(Data supplied begins)

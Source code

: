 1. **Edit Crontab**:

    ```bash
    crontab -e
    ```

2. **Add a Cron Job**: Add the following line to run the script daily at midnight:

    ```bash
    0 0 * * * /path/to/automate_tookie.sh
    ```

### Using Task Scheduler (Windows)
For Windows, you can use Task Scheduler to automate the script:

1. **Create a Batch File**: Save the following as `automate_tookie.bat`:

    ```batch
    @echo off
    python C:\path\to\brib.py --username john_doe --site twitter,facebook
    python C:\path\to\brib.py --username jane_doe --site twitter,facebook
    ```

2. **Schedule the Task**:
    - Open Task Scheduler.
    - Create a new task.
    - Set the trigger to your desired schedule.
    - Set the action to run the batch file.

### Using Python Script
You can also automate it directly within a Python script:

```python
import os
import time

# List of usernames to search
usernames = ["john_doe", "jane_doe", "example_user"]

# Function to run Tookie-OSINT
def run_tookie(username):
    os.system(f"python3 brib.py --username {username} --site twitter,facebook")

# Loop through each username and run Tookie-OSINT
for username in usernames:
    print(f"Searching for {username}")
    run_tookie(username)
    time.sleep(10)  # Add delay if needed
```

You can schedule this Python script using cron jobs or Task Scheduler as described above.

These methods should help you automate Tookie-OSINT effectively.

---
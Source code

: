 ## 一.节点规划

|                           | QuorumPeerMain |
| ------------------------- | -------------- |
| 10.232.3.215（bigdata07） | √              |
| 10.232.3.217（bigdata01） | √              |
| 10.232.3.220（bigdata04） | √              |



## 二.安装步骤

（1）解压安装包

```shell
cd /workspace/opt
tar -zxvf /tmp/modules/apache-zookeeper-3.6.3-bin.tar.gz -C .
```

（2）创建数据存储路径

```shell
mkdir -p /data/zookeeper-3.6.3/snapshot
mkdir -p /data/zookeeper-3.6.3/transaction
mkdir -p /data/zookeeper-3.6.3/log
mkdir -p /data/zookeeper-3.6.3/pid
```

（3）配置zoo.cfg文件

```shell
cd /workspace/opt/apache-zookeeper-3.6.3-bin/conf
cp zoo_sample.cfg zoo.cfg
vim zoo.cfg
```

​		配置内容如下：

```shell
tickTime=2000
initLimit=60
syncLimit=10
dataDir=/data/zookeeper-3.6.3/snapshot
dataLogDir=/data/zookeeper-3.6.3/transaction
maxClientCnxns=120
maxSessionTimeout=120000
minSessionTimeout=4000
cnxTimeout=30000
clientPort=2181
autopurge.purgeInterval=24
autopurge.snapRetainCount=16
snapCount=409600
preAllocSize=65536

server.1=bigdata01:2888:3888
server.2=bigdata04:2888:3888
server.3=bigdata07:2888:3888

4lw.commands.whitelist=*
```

(Data supplied ends)

### Goal of the exercise
Your task is to transcribe all of the entries word for word.

### Solved exercise
Source code

: 1. **Edit Crontab**:

    ```bash
    crontab -e
    ```

2. **Add a Cron Job**: Add the following line to run the script daily at midnight:

    ```bash
    0 0 * * * /path/to/automate_tookie.sh
    ```

### Using Task Scheduler (Windows)
For Windows, you can use Task Scheduler to automate the script:

1. **Create a Batch File**: Save the following as `automate_tookie.bat`:

    ```batch
    @echo off
    python C:\path\to\brib.py --username john_doe --site twitter,facebook
    python C:\path\to\brib.py --username jane_doe --site twitter,facebook
    ```

2. **Schedule the Task**:
    - Open Task Scheduler.
    - Create a new task.
    - Set the trigger to your desired schedule.
    - Set the action to run the batch file.

### Using Python Script
You can also automate it directly within a Python script:

```python
import os
import time

# List of usernames to search
usernames = ["john_doe", "jane_doe", "example_user"]

# Function to run Tookie-OSINT
def run_tookie(username):
    os.system(f"python3 brib.py --username {username} --site twitter,facebook")

# Loop through each username and run Tookie-OSINT
for username in usernames:
    print(f"Searching for {username}")
    run_tookie(username)
    time.sleep(10)  # Add delay if needed
```

You can schedule this Python script using cron jobs or Task Scheduler as described above.

These methods should help you automate Tookie-OSINT effectively.

---
Source code

: ## 一.节点规划

|                           | QuorumPeerMain |
| ------------------------- | -------------- |
| 10.232.3.215（bigdata07） | √              |
| 10.232.3.217（bigdata01） | √              |
| 10.232.3.220（bigdata04） | √              |



## 二.安装步骤

（1）解压安装包

```shell
cd /workspace/opt
tar -zxvf /tmp/modules/apache-zookeeper-3.6.3-bin.tar.gz -C .
```

（2）创建数据存储路径

```shell
mkdir -p /data/zookeeper-3.6.3/snapshot
mkdir -p /data/zookeeper-3.6.3/transaction
mkdir -p /data/zookeeper-3.6.3/log
mkdir -p /data/zookeeper-3.6.3/pid
```

（3）配置zoo.cfg文件

```shell
cd /workspace/opt/apache-zookeeper-3.6.3-bin/conf
cp zoo_sample.cfg zoo.cfg
vim zoo.cfg
```

​		配置内容如下：

```shell
tickTime=2000
initLimit=60
syncLimit=10
dataDir=/data/zookeeper-3.6.3/snapshot
dataLogDir=/data/zookeeper-3.6.3/transaction
maxClientCnxns=120
maxSessionTimeout=120000
minSessionTimeout=4000
cnxTimeout=30000
clientPort=2181
autopurge.purgeInterval=24
autopurge.snapRetainCount=16
snapCount=409600
preAllocSize=65536

server.1=bigdata01:2888:3888
server.2=bigdata04:2888:3888
server.3=bigdata07:2888:3888

4lw.commands.whitelist=*
```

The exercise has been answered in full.